Par ailleurs, la France a été accusée « d’utiliser des généraux de l’armée pour réaliser ses intérêts coloniaux, dix mois après l’assassinat du président tchadien Idriss Deby Itno le 20 avril 2021, et ceux de son fils le général Mohamed Deby pour prendre les rênes du pouvoir à la tête d’un Conseil militaire de transition.

Dans ce contexte, le membre de la coalition d’opposition Wakit Tama a voulu comprendre :

• Comment pouvons-nous accepter la domination des Français après qu’ils aient été chassés en Afrique de l’Ouest ?
• Si les Français sont forts, alors qu’ils fassent la guerre en Ukraine !

Le Conseil militaire de transition au pouvoir au Tchad qui a dissous le Parlement en avril 2021, n’a pas encore organisé le Dialogue National Inclusif qu’il avait promis d’organiser avec l’opposition et les mouvements armés.

Dans un discours prononcé lors du rassemblement mené contre la France, l’un des manifestants a affirmé : « Je suis sorti aujourd’hui, comme tous les Tchadiens, pour exiger une réforme des conditions de mon pays effondré, que la France entrave dans son approche d’une véritable démocratie qui garantit les droits du peuple à la liberté d’expression et veille à ce que le Tchad organise des élections transparentes et démocratiques ».

Le Conseil militaire de transition a promis d’organiser des élections libres et démocratiques dans un délai de 18 mois, renouvelables une fois, ce qui a amené la France, l’Union africaine et l’Union européenne à soutenir le nouveau régime militaire au Tchad.

Ainsi, la France, qui a décidé il y a quelques jours de retirer ses forces du Mali, fait face depuis plusieurs mois à la perte de nombreuses positions dans sa zone d’influence traditionnelle en Afrique, notamment dans la région du Sahel, où le rejet populaire de la présence militaire et sécuritaire française sur le continent a été la “braise” des discours politiques adoptés par les jeunes officiers africains qui ont perpétré des coups d’Etat au Mali, en Guinée Conakry et au Burkina Faso.

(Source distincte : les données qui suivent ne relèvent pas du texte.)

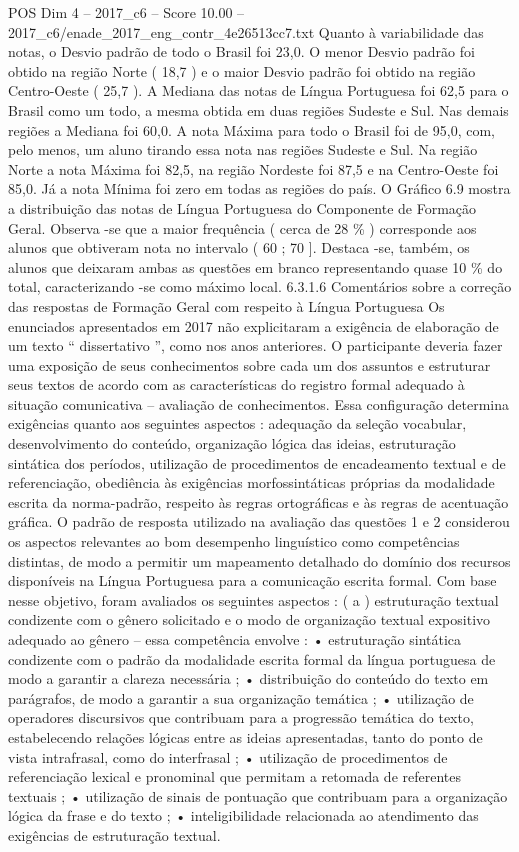 \begin{textsample}{POS Dim 4 – 2017\_c6 – Score 10.00 – 2017\_c6/enade\_2017\_eng\_contr\_4e26513cc7.txt}
Quanto à variabilidade das notas, o Desvio padrão de todo o Brasil foi 23,0.
O menor Desvio padrão foi obtido na região Norte ( 18,7 ) e o maior Desvio padrão foi obtido na região Centro-Oeste ( 25,7 ).
A Mediana das notas de Língua Portuguesa foi 62,5 para o Brasil como um todo, a mesma obtida em duas regiões Sudeste e Sul.
Nas demais regiões a Mediana foi 60,0.
A nota Máxima para todo o Brasil foi de 95,0, com, pelo menos, um aluno tirando essa nota nas regiões Sudeste e Sul.
Na região Norte a nota Máxima foi 82,5, na região Nordeste foi 87,5 e na Centro-Oeste foi 85,0.
Já a nota Mínima foi zero em todas as regiões do país.
O Gráfico 6.9 mostra a distribuição das notas de Língua Portuguesa do Componente de Formação Geral.
Observa -se que a maior frequência ( cerca de 28 \% ) corresponde aos alunos que obtiveram nota no intervalo ( 60 ; 70 ].
Destaca -se, também, os alunos que deixaram ambas as questões em branco representando quase 10 \% do total, caracterizando -se como máximo local. 6.3.1.6 Comentários sobre a correção das respostas de Formação Geral com respeito à Língua Portuguesa Os enunciados apresentados em 2017 não explicitaram a exigência de elaboração de um texto “ dissertativo ”, como nos anos anteriores.
O participante deveria fazer uma exposição de seus conhecimentos sobre cada um dos assuntos e estruturar seus textos de acordo com as características do registro formal adequado à situação comunicativa – avaliação de conhecimentos.
Essa configuração determina exigências quanto aos seguintes aspectos : adequação da seleção vocabular, desenvolvimento do conteúdo, organização lógica das ideias, estruturação sintática dos períodos, utilização de procedimentos de encadeamento textual e de referenciação, obediência às exigências morfossintáticas próprias da modalidade escrita da norma-padrão, respeito às regras ortográficas e às regras de acentuação gráfica.
O padrão de resposta utilizado na avaliação das questões 1 e 2 considerou os aspectos relevantes ao bom desempenho linguístico como competências distintas, de modo a permitir um mapeamento detalhado do domínio dos recursos disponíveis na Língua Portuguesa para a comunicação escrita formal.
Com base nesse objetivo, foram avaliados os seguintes aspectos : ( a ) estruturação textual condizente com o gênero solicitado e o modo de organização textual expositivo adequado ao gênero – essa competência envolve : • estruturação sintática condizente com o padrão da modalidade escrita formal da língua portuguesa de modo a garantir a clareza necessária ; • distribuição do conteúdo do texto em parágrafos, de modo a garantir a sua organização temática ; • utilização de operadores discursivos que contribuam para a progressão temática do texto, estabelecendo relações lógicas entre as ideias apresentadas, tanto do ponto de vista intrafrasal, como do interfrasal ; • utilização de procedimentos de referenciação lexical e pronominal que permitam a retomada de referentes textuais ; • utilização de sinais de pontuação que contribuam para a organização lógica da frase e do texto ; • inteligibilidade relacionada ao atendimento das exigências de estruturação textual.

\end{textsample}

Hors mis tout cela, les échecs apparents enregistrés dans la lutte contre les djihadistes sur une période de dix ans ont été combinés avec des moyens énormes, levant le voile sur ce que les jeunes ont considéré comme étant le « vieux caractère néocolonial de la France » pour former une source de sentiment anti-français, répandu pendant un certain temps en Afrique, notamment dans la région du Sahel.

A cet égard, les experts affirment que ce qui a déclenché la haine perçue de la France parmi les jeunes élites politiques africaines, est la protection aveugle par la France de ses intérêts stratégiques et de sa position auprès de ses « régimes amis » d’une manière qui contredit le désir de la population et contredit l’établissement d’une vie démocratique, comme le scénario qui s’est produit au Tchad lorsque la France a publiquement soutenu l’accession au pouvoir du fils du président tchadien, contrairement aux dispositions de la constitution tchadienne.

A cela vient s’ajouter l’échec conjugué français, européen et international, à vaincre les groupes armés et rebelles, qui massacraient et pillaient la population civile, ce qui a provoqué la population et lui a fait refuser une intervention qui ne lui assure pas la protection la plus simple.

Ce feuilleton continuera encore et encore à parler de lui, tant que l’épisode final n’a pas été encore tourné.